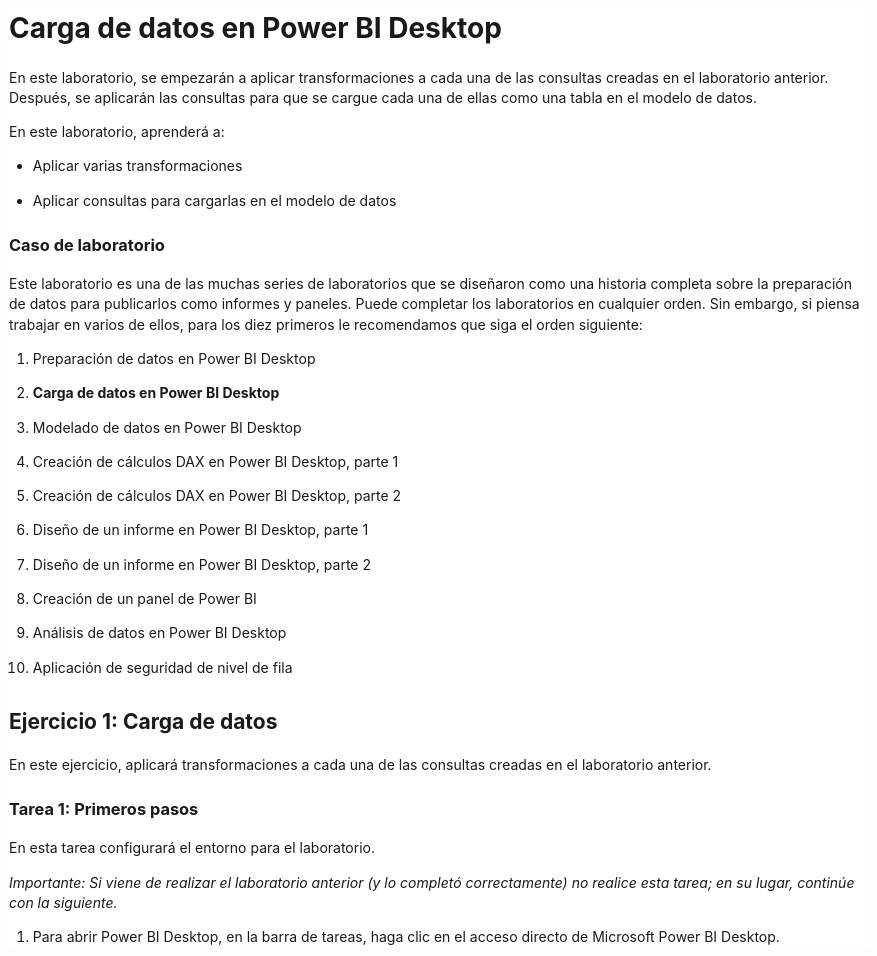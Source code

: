
# Carga de datos en Power BI Desktop

En este laboratorio, se empezarán a aplicar transformaciones a cada una de las consultas creadas en el laboratorio anterior. Después, se aplicarán las consultas para que se cargue cada una de ellas como una tabla en el modelo de datos.

En este laboratorio, aprenderá a:

- Aplicar varias transformaciones

- Aplicar consultas para cargarlas en el modelo de datos

### <a name="lab-story"></a>**Caso de laboratorio**

Este laboratorio es una de las muchas series de laboratorios que se diseñaron como una historia completa sobre la preparación de datos para publicarlos como informes y paneles. Puede completar los laboratorios en cualquier orden. Sin embargo, si piensa trabajar en varios de ellos, para los diez primeros le recomendamos que siga el orden siguiente:

1. Preparación de datos en Power BI Desktop

2. **Carga de datos en Power BI Desktop**

3. Modelado de datos en Power BI Desktop


5. Creación de cálculos DAX en Power BI Desktop, parte 1

6. Creación de cálculos DAX en Power BI Desktop, parte 2

7. Diseño de un informe en Power BI Desktop, parte 1

8. Diseño de un informe en Power BI Desktop, parte 2

9. Creación de un panel de Power BI

10. Análisis de datos en Power BI Desktop

11. Aplicación de seguridad de nivel de fila

## <a name="exercise-1-load-data"></a>**Ejercicio 1: Carga de datos**

En este ejercicio, aplicará transformaciones a cada una de las consultas creadas en el laboratorio anterior.

### <a name="task-1-get-started"></a>**Tarea 1: Primeros pasos**

En esta tarea configurará el entorno para el laboratorio.

*Importante: Si viene de realizar el laboratorio anterior (y lo completó correctamente) no realice esta tarea; en su lugar, continúe con la siguiente.*

1. Para abrir Power BI Desktop, en la barra de tareas, haga clic en el acceso directo de Microsoft Power BI Desktop.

## Assignment
Pictures excluded, repeat exactly the lines from the top of the material through the line with "3. Modelado de datos en Power BI Desktop", including both of those lines.

## Solution
Source code

:
# Carga de datos en Power BI Desktop

En este laboratorio, se empezarán a aplicar transformaciones a cada una de las consultas creadas en el laboratorio anterior. Después, se aplicarán las consultas para que se cargue cada una de ellas como una tabla en el modelo de datos.

En este laboratorio, aprenderá a:

- Aplicar varias transformaciones

- Aplicar consultas para cargarlas en el modelo de datos

### <a name="lab-story"></a>**Caso de laboratorio**

Este laboratorio es una de las muchas series de laboratorios que se diseñaron como una historia completa sobre la preparación de datos para publicarlos como informes y paneles. Puede completar los laboratorios en cualquier orden. Sin embargo, si piensa trabajar en varios de ellos, para los diez primeros le recomendamos que siga el orden siguiente:

1. Preparación de datos en Power BI Desktop

2. **Carga de datos en Power BI Desktop**

3. Modelado de datos en Power BI Desktop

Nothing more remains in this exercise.